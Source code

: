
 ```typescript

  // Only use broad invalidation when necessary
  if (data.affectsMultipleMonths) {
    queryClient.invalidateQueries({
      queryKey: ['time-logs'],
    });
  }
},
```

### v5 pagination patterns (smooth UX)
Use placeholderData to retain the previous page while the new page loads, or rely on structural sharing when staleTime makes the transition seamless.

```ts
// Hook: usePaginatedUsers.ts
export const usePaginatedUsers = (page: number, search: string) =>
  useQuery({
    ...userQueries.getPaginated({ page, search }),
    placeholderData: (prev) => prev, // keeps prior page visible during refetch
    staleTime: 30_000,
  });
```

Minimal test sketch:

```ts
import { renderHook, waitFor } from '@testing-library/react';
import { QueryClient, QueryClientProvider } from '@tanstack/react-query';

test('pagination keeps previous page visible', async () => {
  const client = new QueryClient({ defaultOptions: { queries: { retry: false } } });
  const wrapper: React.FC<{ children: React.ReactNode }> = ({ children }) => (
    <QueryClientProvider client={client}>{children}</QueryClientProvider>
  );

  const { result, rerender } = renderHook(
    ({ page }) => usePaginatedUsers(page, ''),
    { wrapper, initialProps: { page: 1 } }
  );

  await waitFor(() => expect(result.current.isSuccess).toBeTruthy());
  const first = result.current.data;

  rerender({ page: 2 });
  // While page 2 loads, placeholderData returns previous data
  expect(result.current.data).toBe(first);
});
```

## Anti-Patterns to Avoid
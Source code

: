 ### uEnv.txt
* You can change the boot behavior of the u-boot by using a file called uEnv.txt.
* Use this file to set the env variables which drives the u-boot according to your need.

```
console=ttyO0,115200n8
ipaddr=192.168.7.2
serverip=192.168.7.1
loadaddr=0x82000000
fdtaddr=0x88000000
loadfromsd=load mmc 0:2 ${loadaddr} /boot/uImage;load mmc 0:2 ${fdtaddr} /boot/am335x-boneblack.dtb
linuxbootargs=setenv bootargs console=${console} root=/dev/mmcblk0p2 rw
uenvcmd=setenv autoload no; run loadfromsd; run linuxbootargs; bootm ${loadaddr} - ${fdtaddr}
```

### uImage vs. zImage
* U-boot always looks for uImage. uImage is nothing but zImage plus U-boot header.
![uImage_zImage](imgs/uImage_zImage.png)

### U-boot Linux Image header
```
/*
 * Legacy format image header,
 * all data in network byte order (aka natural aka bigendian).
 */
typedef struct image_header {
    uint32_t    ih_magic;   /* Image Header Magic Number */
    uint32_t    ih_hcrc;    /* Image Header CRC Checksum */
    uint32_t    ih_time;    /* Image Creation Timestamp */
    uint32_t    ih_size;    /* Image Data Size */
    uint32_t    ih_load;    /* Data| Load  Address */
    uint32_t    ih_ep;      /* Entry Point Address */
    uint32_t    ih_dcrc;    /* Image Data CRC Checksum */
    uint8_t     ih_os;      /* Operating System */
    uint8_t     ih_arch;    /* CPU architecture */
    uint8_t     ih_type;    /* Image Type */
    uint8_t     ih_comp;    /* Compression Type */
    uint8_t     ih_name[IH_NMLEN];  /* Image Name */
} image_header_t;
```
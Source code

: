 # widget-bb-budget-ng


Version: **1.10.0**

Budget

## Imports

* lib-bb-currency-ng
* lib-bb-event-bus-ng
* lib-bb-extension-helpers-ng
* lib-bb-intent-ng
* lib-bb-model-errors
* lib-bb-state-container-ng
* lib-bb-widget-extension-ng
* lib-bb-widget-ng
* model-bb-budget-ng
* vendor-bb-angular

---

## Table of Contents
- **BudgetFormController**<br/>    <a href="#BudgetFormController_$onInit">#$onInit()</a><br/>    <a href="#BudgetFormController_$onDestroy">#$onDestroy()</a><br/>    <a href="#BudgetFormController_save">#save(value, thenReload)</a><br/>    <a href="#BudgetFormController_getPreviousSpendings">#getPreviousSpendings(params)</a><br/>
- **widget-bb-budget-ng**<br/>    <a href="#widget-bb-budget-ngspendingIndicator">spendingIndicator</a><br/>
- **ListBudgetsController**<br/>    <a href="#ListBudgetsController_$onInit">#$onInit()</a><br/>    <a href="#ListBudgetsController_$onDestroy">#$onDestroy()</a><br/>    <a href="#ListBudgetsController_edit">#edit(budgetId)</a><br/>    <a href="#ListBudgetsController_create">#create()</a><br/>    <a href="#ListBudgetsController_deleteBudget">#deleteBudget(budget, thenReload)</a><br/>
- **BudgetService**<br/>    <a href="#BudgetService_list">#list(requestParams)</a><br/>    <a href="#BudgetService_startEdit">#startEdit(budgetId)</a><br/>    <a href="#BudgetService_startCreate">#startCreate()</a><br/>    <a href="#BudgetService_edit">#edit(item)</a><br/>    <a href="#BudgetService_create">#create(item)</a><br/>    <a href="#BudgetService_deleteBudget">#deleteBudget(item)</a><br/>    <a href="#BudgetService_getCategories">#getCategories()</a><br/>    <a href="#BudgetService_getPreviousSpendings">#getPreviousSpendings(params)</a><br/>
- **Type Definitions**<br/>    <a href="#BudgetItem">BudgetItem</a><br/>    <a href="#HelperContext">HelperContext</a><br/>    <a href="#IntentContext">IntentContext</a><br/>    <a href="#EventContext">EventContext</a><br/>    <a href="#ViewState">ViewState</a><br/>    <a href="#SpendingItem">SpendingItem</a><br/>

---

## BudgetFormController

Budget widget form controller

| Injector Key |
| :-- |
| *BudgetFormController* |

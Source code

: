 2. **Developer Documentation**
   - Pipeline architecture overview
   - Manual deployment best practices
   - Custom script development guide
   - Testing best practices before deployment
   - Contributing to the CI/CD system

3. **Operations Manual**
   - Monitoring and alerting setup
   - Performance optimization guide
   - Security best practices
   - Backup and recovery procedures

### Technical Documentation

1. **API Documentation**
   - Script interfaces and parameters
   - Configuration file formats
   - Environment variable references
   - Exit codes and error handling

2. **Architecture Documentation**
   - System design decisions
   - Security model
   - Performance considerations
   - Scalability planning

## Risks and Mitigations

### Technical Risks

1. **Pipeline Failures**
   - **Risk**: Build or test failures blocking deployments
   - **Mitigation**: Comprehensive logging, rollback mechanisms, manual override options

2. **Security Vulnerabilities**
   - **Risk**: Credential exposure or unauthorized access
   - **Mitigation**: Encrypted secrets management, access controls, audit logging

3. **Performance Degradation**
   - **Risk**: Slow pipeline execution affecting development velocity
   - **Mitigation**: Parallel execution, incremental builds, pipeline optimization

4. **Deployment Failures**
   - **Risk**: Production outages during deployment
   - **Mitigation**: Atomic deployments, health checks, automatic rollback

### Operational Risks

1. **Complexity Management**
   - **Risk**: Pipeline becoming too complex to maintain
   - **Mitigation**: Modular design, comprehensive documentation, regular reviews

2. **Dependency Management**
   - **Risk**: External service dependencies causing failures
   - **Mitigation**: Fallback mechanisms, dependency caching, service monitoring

**WORK INSTRUCTIONS**.
Repeat the listing above exactly, every line of it.

**REPLY TO THE EXERCISE**.
Source code

:
 ```typescript

  // Only use broad invalidation when necessary
  if (data.affectsMultipleMonths) {
    queryClient.invalidateQueries({
      queryKey: ['time-logs'],
    });
  }
},
```

### v5 pagination patterns (smooth UX)
Use placeholderData to retain the previous page while the new page loads, or rely on structural sharing when staleTime makes the transition seamless.

```ts
// Hook: usePaginatedUsers.ts
export const usePaginatedUsers = (page: number, search: string) =>
  useQuery({
    ...userQueries.getPaginated({ page, search }),
    placeholderData: (prev) => prev, // keeps prior page visible during refetch
    staleTime: 30_000,
  });
```

Minimal test sketch:

```ts
import { renderHook, waitFor } from '@testing-library/react';
import { QueryClient, QueryClientProvider } from '@tanstack/react-query';

test('pagination keeps previous page visible', async () => {
  const client = new QueryClient({ defaultOptions: { queries: { retry: false } } });
  const wrapper: React.FC<{ children: React.ReactNode }> = ({ children }) => (
    <QueryClientProvider client={client}>{children}</QueryClientProvider>
  );

  const { result, rerender } = renderHook(
    ({ page }) => usePaginatedUsers(page, ''),
    { wrapper, initialProps: { page: 1 } }
  );

  await waitFor(() => expect(result.current.isSuccess).toBeTruthy());
  const first = result.current.data;

  rerender({ page: 2 });
  // While page 2 loads, placeholderData returns previous data
  expect(result.current.data).toBe(first);
});
```

## Anti-Patterns to Avoid
Source code

: ### uEnv.txt
* You can change the boot behavior of the u-boot by using a file called uEnv.txt.
* Use this file to set the env variables which drives the u-boot according to your need.

```
console=ttyO0,115200n8
ipaddr=192.168.7.2
serverip=192.168.7.1
loadaddr=0x82000000
fdtaddr=0x88000000
loadfromsd=load mmc 0:2 ${loadaddr} /boot/uImage;load mmc 0:2 ${fdtaddr} /boot/am335x-boneblack.dtb
linuxbootargs=setenv bootargs console=${console} root=/dev/mmcblk0p2 rw
uenvcmd=setenv autoload no; run loadfromsd; run linuxbootargs; bootm ${loadaddr} - ${fdtaddr}
```

### uImage vs. zImage
* U-boot always looks for uImage. uImage is nothing but zImage plus U-boot header.
![uImage_zImage](imgs/uImage_zImage.png)

### U-boot Linux Image header
```
/*
 * Legacy format image header,
 * all data in network byte order (aka natural aka bigendian).
 */
typedef struct image_header {
    uint32_t    ih_magic;   /* Image Header Magic Number */
    uint32_t    ih_hcrc;    /* Image Header CRC Checksum */
    uint32_t    ih_time;    /* Image Creation Timestamp */
    uint32_t    ih_size;    /* Image Data Size */
    uint32_t    ih_load;    /* Data| Load  Address */
    uint32_t    ih_ep;      /* Entry Point Address */
    uint32_t    ih_dcrc;    /* Image Data CRC Checksum */
    uint8_t     ih_os;      /* Operating System */
    uint8_t     ih_arch;    /* CPU architecture */
    uint8_t     ih_type;    /* Image Type */
    uint8_t     ih_comp;    /* Compression Type */
    uint8_t     ih_name[IH_NMLEN];  /* Image Name */
} image_header_t;
```
Source code

: # widget-bb-budget-ng


Version: **1.10.0**

Budget

## Imports

* lib-bb-currency-ng
* lib-bb-event-bus-ng
* lib-bb-extension-helpers-ng
* lib-bb-intent-ng
* lib-bb-model-errors
* lib-bb-state-container-ng
* lib-bb-widget-extension-ng
* lib-bb-widget-ng
* model-bb-budget-ng
* vendor-bb-angular

---

## Table of Contents
- **BudgetFormController**<br/>    <a href="#BudgetFormController_$onInit">#$onInit()</a><br/>    <a href="#BudgetFormController_$onDestroy">#$onDestroy()</a><br/>    <a href="#BudgetFormController_save">#save(value, thenReload)</a><br/>    <a href="#BudgetFormController_getPreviousSpendings">#getPreviousSpendings(params)</a><br/>
- **widget-bb-budget-ng**<br/>    <a href="#widget-bb-budget-ngspendingIndicator">spendingIndicator</a><br/>
- **ListBudgetsController**<br/>    <a href="#ListBudgetsController_$onInit">#$onInit()</a><br/>    <a href="#ListBudgetsController_$onDestroy">#$onDestroy()</a><br/>    <a href="#ListBudgetsController_edit">#edit(budgetId)</a><br/>    <a href="#ListBudgetsController_create">#create()</a><br/>    <a href="#ListBudgetsController_deleteBudget">#deleteBudget(budget, thenReload)</a><br/>
- **BudgetService**<br/>    <a href="#BudgetService_list">#list(requestParams)</a><br/>    <a href="#BudgetService_startEdit">#startEdit(budgetId)</a><br/>    <a href="#BudgetService_startCreate">#startCreate()</a><br/>    <a href="#BudgetService_edit">#edit(item)</a><br/>    <a href="#BudgetService_create">#create(item)</a><br/>    <a href="#BudgetService_deleteBudget">#deleteBudget(item)</a><br/>    <a href="#BudgetService_getCategories">#getCategories()</a><br/>    <a href="#BudgetService_getPreviousSpendings">#getPreviousSpendings(params)</a><br/>
- **Type Definitions**<br/>    <a href="#BudgetItem">BudgetItem</a><br/>    <a href="#HelperContext">HelperContext</a><br/>    <a href="#IntentContext">IntentContext</a><br/>    <a href="#EventContext">EventContext</a><br/>    <a href="#ViewState">ViewState</a><br/>    <a href="#SpendingItem">SpendingItem</a><br/>

---

## BudgetFormController

Budget widget form controller

| Injector Key |
| :-- |
| *BudgetFormController* |

Source code

: 2. **Developer Documentation**
   - Pipeline architecture overview
   - Manual deployment best practices
   - Custom script development guide
   - Testing best practices before deployment
   - Contributing to the CI/CD system

3. **Operations Manual**
   - Monitoring and alerting setup
   - Performance optimization guide
   - Security best practices
   - Backup and recovery procedures

### Technical Documentation

1. **API Documentation**
   - Script interfaces and parameters
   - Configuration file formats
   - Environment variable references
   - Exit codes and error handling

2. **Architecture Documentation**
   - System design decisions
   - Security model
   - Performance considerations
   - Scalability planning

## Risks and Mitigations

### Technical Risks

1. **Pipeline Failures**
   - **Risk**: Build or test failures blocking deployments
   - **Mitigation**: Comprehensive logging, rollback mechanisms, manual override options

2. **Security Vulnerabilities**
   - **Risk**: Credential exposure or unauthorized access
   - **Mitigation**: Encrypted secrets management, access controls, audit logging

3. **Performance Degradation**
   - **Risk**: Slow pipeline execution affecting development velocity
   - **Mitigation**: Parallel execution, incremental builds, pipeline optimization

4. **Deployment Failures**
   - **Risk**: Production outages during deployment
   - **Mitigation**: Atomic deployments, health checks, automatic rollback

### Operational Risks

1. **Complexity Management**
   - **Risk**: Pipeline becoming too complex to maintain
   - **Mitigation**: Modular design, comprehensive documentation, regular reviews

2. **Dependency Management**
   - **Risk**: External service dependencies causing failures
   - **Mitigation**: Fallback mechanisms, dependency caching, service monitoring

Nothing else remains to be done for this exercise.